How do Sephardim daven today? Do they also use different musical modes for different paragraphs?
No. They have one mode for each Shabbos, depending on the parshah. If the parshah is sad, it’s a sad mode; if the parshah is happy, it’s a happy mode.
So whose tradition is more accurate: ours or theirs?
Probably theirs. For instance, the Yemenites were shut away for 15 centuries and were forbidden by their rulers from having any communication with the outside world. So they really kept their minhagim [faithfully], and they claim their niggunim go back to the Beis HaMikdash. Now we can’t prove that, but it’s interesting: The Gregorian melodies of the Catholic Church – standardized between the years 400 and 600 – were also reputed to have come from the Temple in Jerusalem, and Professor Avraham Tzvi Idelsohn, the great Jewish ethnomusicologist [died 1938], found in quite a number of places that Yemenite melodies and Gregorian chants were almost note for note the same.
Switching topics slightly, what do you say to those Orthodox Jews who dislike chazzanus because they view it as a performance rather than tefillah?

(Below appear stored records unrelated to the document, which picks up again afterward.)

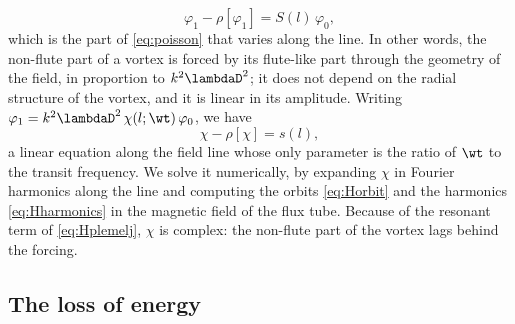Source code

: \begin{equation}
\varphi_1 - \rho[\varphi_1] = S(l)\,\varphi_0 ,
\label{eq:Hfield}
\end{equation}
which is the part of \cref{eq:poisson} that varies along the line. In other words, the non-flute part of a vortex is forced by its flute-like part through the geometry of the field, in proportion to \(k^2\lambdaD^2\); it does not depend on the radial structure of the vortex, and it is linear in its amplitude. Writing \(\varphi_1 = k^2\lambdaD^2\,\chi(l;\wt)\,\varphi_0\), we have
\begin{equation}
\chi - \rho[\chi] = s(l),
\label{eq:Hchi}
\end{equation}
a linear equation along the field line whose only parameter is the ratio of \(\wt\) to the transit frequency. We solve it numerically, by expanding \(\chi\) in Fourier harmonics along the line and computing the orbits \cref{eq:Horbit} and the harmonics \cref{eq:Hharmonics} in the magnetic field of the flux tube. Because of the resonant term of \cref{eq:Hplemelj}, \(\chi\) is complex: the non-flute part of the vortex lags behind the forcing.

\subsection{The loss of energy}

Look, I’m a chazzan, but I don’t put on a Broadway show. I don’t repeat words and I don’t sing long cantorial recitatives. That world has gone. Even the most professional chazzanim today don’t do more than one or two long pieces on a Shabbos. When I was a kid, Moshe Koussevitzky did maybe 12 or 15.
What changed?
The chazzan is a reflection of his shul. Koussevitzky davened until 2:00 or 3:00 in the afternoon because that’s what his congregants wanted. It developed in Europe when the Jews couldn’t go to the opera. So they brought the opera into their shuls by asking their chazzanim to expand and become more elaborate. But that world has gone.
Is that good or bad?
I don’t know. But the most important thing is the nusach – the proper way to daven – not the cantorial recitatives.
Why, then, is the CCA holding a Shabbos Chazzanus on Memorial Day weekend?
The chazzanim are going to reflect the CCA’s philosophy; they will daven properly. People will certainly hear chazzanus, and there is a grand concert Sunday evening, but the davening won’t be overly repetitious or over the top.
The rest of the convention – Sunday, Monday, and Tuesday – is dedicated to education about nussach ha’tefillah and sessions on congregational singing, the future of the chazzan, and other matters.